5 Myths About Owning a Franchise

After 26 years of providing dining services to colleges, FDY Inc., a family-owned food service company, began to explore the world of franchising. In 2008, the Charlotte, North Carolina-based business purchased its first Bojangles’.

“We found the perfect opportunity to become a full-fledged franchisee with one of the fastest growing concepts in the business,” says Keith Haywood, vice president of sales and marketing for FDY. The company also provides staffing management services at Howard University and North Carolina A&T, and pursues other business ventures.

Led by Haywood’s father, Floyd D. Young, president and founder of FDY, the business spent about $500,000 to open the Bojangles’ venue at the Charlotte-Douglas International Airport. Haywood says his family members (his mother, Norma Young, is FDY’s vice president) ventured into franchising because they dealt with a lot of franchises in their work on university campuses.

“We saw that there was a demand for national, regional, and local quick-food concepts,” he says. They chose Bojangles’ because they liked the product and the level of support the franchisor offered. And since Bojangles’ headquarters is also in Charlotte, FDY spent three years studying the franchisor’s success, meeting with reps, and developing relationships.

Today, “We attract 1,500 customers per day and we are in the top percentile of all the food offerings in the airport in our food category,” Haywood says.
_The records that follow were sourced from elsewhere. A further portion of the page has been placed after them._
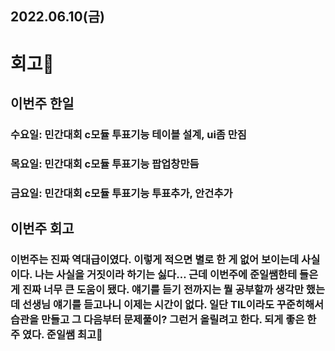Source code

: ## 2022.06.10(금)
# 회고🎇 

## 이번주 한일

### 수요일: 민간대회 c모듈 투표기능 테이블 설계, ui좀 만짐

### 목요일: 민간대회 c모듈 투표기능 팝업창만듬

### 금요일: 민간대회 c모듈 투표기능 투표추가, 안건추가

## 이번주 회고
### 이번주는 진짜 역대급이였다. 이렇게 적으면 별로 한 게 없어 보이는데 사실이다. 나는 사실을 거짓이라 하기는 싫다… 근데 이번주에 준일쌤한테 들은게 진짜 너무 큰 도움이 됐다. 얘기를 듣기 전까지는 뭘 공부할까 생각만 했는데 선생님 얘기를 듣고나니 이제는 시간이 없다. 일단 TIL이라도 꾸준히해서 습관을 만들고 그 다음부터 문제풀이? 그런거 올릴려고 한다. 되게 좋은 한 주 였다. 준일쌤 최고🎉
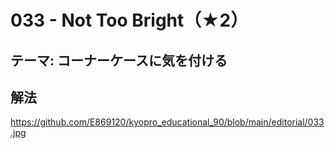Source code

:# 033 - Not Too Bright（★2）

## テーマ: コーナーケースに気を付ける

## 解法
https://github.com/E869120/kyopro_educational_90/blob/main/editorial/033.jpg
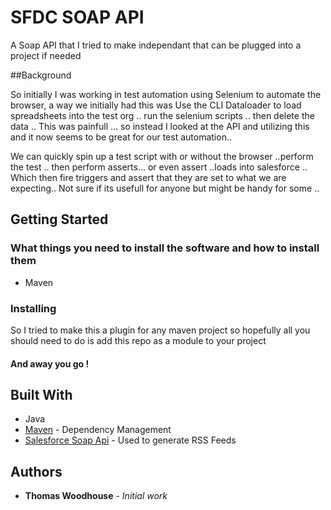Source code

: # SFDC SOAP API

A Soap API that I tried to make independant that can be plugged into a project if needed 

##Background

So initially I was working in test automation using Selenium to automate the browser, a way we initially had this was 
Use the CLI Dataloader to load spreadsheets into the test org .. run the selenium scripts .. then delete the data .. 
This was painfull ... so instead I looked at the API and utilizing this and it now seems to be great for our test automation.. 

We can quickly spin up a test script with or without the browser ..perform the test .. then perform asserts... or even assert ..loads into salesforce .. 
Which then fire triggers and assert that they are set to what we are expecting.. Not sure if its usefull for anyone but might be handy for some .. 

## Getting Started

### What things you need to install the software and how to install them

* Maven 


### Installing

So I tried to make this a plugin for any maven project so hopefully all you should need to do is add this repo as a module to your project 

#### And away you go !





## Built With

* Java
* [Maven](https://maven.apache.org/) - Dependency Management
* [Salesforce Soap Api](https://developer.salesforce.com/docs/atlas.en-us.api.meta/api/) - Used to generate RSS Feeds


## Authors

* **Thomas Woodhouse** - *Initial work*





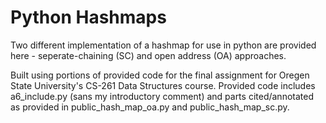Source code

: # Python Hashmaps
Two different implementation of a hashmap for use in python are provided here - seperate-chaining (SC) and open address (OA) approaches. 

Built using portions of provided code for the final assignment for Oregen State University's CS-261 Data Structures course. Provided code includes a6_include.py (sans my introductory comment) and parts cited/annotated as provided in public_hash_map_oa.py and public_hash_map_sc.py.
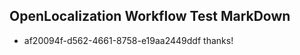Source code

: ## OpenLocalization Workflow Test MarkDown
* af20094f-d562-4661-8758-e19aa2449ddf thanks!

<!--HONumber=Sep16_HO1-->


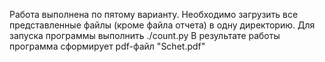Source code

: Работа выполнена по пятому варианту.
Необходимо загрузить все представленные файлы (кроме файла отчета) в одну директорию. 
Для запуска программы выполнить ./count.py 
В результате работы программа сформирует pdf-файл "Schet.pdf" 
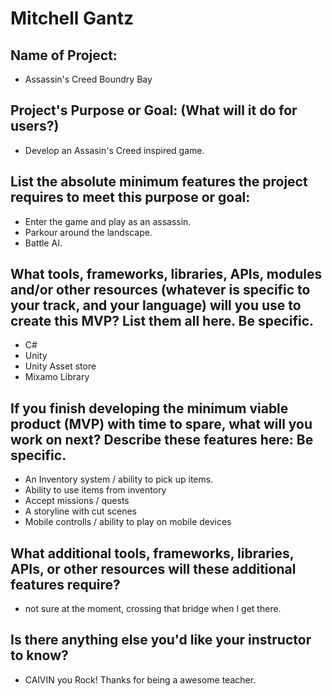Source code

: # Mitchell Gantz


## Name of Project:
* Assassin's Creed Boundry Bay

## Project's Purpose or Goal: (What will it do for users?)
* Develop an Assasin's Creed inspired game. 

## List the absolute minimum features the project requires to meet this purpose or goal:
* Enter the game and play as an assassin.
* Parkour around the landscape.
* Battle AI.

## What tools, frameworks, libraries, APIs, modules and/or other resources (whatever is specific to your track, and your language) will you use to create this MVP? List them all here. Be specific.
* C#
* Unity
* Unity Asset store
* Mixamo Library 

## If you finish developing the minimum viable product (MVP) with time to spare, what will you work on next? Describe these features here: Be specific.
* An Inventory system / ability to pick up items. 
* Ability to use items from inventory 
* Accept missions / quests
* A storyline with cut scenes
* Mobile controlls / ability to play on mobile devices

## What additional tools, frameworks, libraries, APIs, or other resources will these additional features require?
* not sure at the moment, crossing that bridge when I get there.

## Is there anything else you'd like your instructor to know?
* CAlVIN you Rock! Thanks for being a awesome teacher.
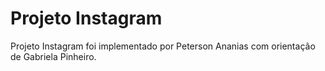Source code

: # Projeto Instagram
 Projeto Instagram foi implementado por Peterson Ananias com orientação de Gabriela Pinheiro.
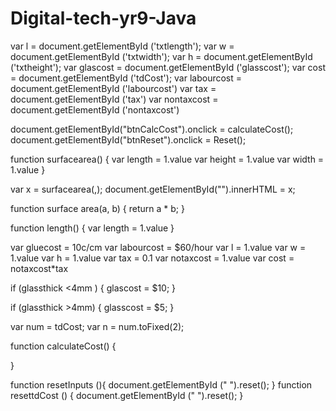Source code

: # Digital-tech-yr9-Java
var l = document.getElementById ('txtlength');
var w = document.getElementById ('txtwidth');
var h = document.getElementById ('txtheight');
var glascost = document.getElementById ('glasscost');
var cost = document.getElementById ('tdCost');
var labourcost = document.getElementById ('labourcost')
var tax = document.getElementById ('tax')
var nontaxcost = document.getElementById ('nontaxcost')

document.getElementById("btnCalcCost").onclick = calculateCost();
document.getElementById("btnReset").onclick = Reset();

function surfacearea() {
	var length = 1.value
	var height = 1.value
	var width = 1.value
}

var x = surfacearea(,);
document.getElementById("").innerHTML = x;

function surface area(a, b) {
  return a * b;
}

function length() {
	var length = 1.value
}

var gluecost = 10c/cm
var labourcost = $60/hour
var l = 1.value
var w = 1.value
var h = 1.value
var tax = 0.1
var notaxcost = 1.value
var cost = notaxcost*tax

if (glassthick <4mm ) {
  glascost = $10;
}

if (glassthick >4mm) {
	glasscost = $5;
}

var num = tdCost;
var n = num.toFixed(2);

function calculateCost() {
	
}

function resetInputs (){
	document.getElementById (" ").reset();
}
function resettdCost () {
	document.getElementById (" ").reset();
}
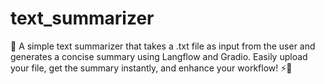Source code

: # text_summarizer
🚀 A simple text summarizer that takes a .txt file as input from the user and generates a concise summary using Langflow and Gradio. Easily upload your file, get the summary instantly, and enhance your workflow! ⚡📄
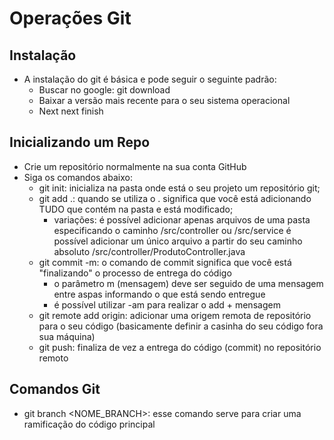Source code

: # Operações Git

## Instalação
- A instalação do git é básica e pode seguir o seguinte padrão:
  - Buscar no google: git download
  - Baixar a versão mais recente para o seu sistema operacional
  - Next next finish

## Inicializando um Repo
- Crie um repositório normalmente na sua conta GitHub
- Siga os comandos abaixo:
  - git init: inicializa na pasta onde está o seu projeto um repositório git;
  - git add .: quando se utiliza o . significa que você está adicionando TUDO que contém na pasta e está modificado;
    - variações: é possível adicionar apenas arquivos de uma pasta especificando o caminho /src/controller ou /src/service
                 é possível adicionar um único arquivo a partir do seu caminho absoluto /src/controller/ProdutoController.java
  - git commit -m: o comando de commit significa que você está "finalizando" o processo de entrega do código
    - o parâmetro m (mensagem) deve ser seguido de uma mensagem entre aspas informando o que está sendo entregue
    - é possível utilizar -am para realizar o add + mensagem
  - git remote add origin: adicionar uma origem remota de repositório para o seu código (basicamente definir a casinha do seu código fora sua máquina)
  - git push: finaliza de vez a entrega do código (commit) no repositório remoto

## Comandos Git

- git branch <NOME_BRANCH>: esse comando serve para criar uma ramificação do código principal
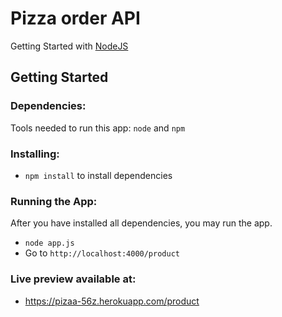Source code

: # Pizza order API
Getting Started with [NodeJS](https://nodejs.org/en/)

## Getting Started

### Dependencies:
Tools needed to run this app: `node` and `npm`

### Installing:
* `npm install` to install dependencies

### Running the App:
After you have installed all dependencies, you may run the app.

- `node app.js`
- Go to `http://localhost:4000/product`

### Live preview available at:
* https://pizaa-56z.herokuapp.com/product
The average Bojangles’ store does $1.7 million in sales a year, which is far ahead of fast-food brands “in our category,” notes Haywood. “Our Bojangles’ franchise at Charlotte-Douglas does almost twice that in sales volume.” FDY also opened a full-service Bojangles’ restaurant in Clemson, South Carolina, in 2008; and another Bojangles’ venue in Washington, D.C.’s Union Station last year.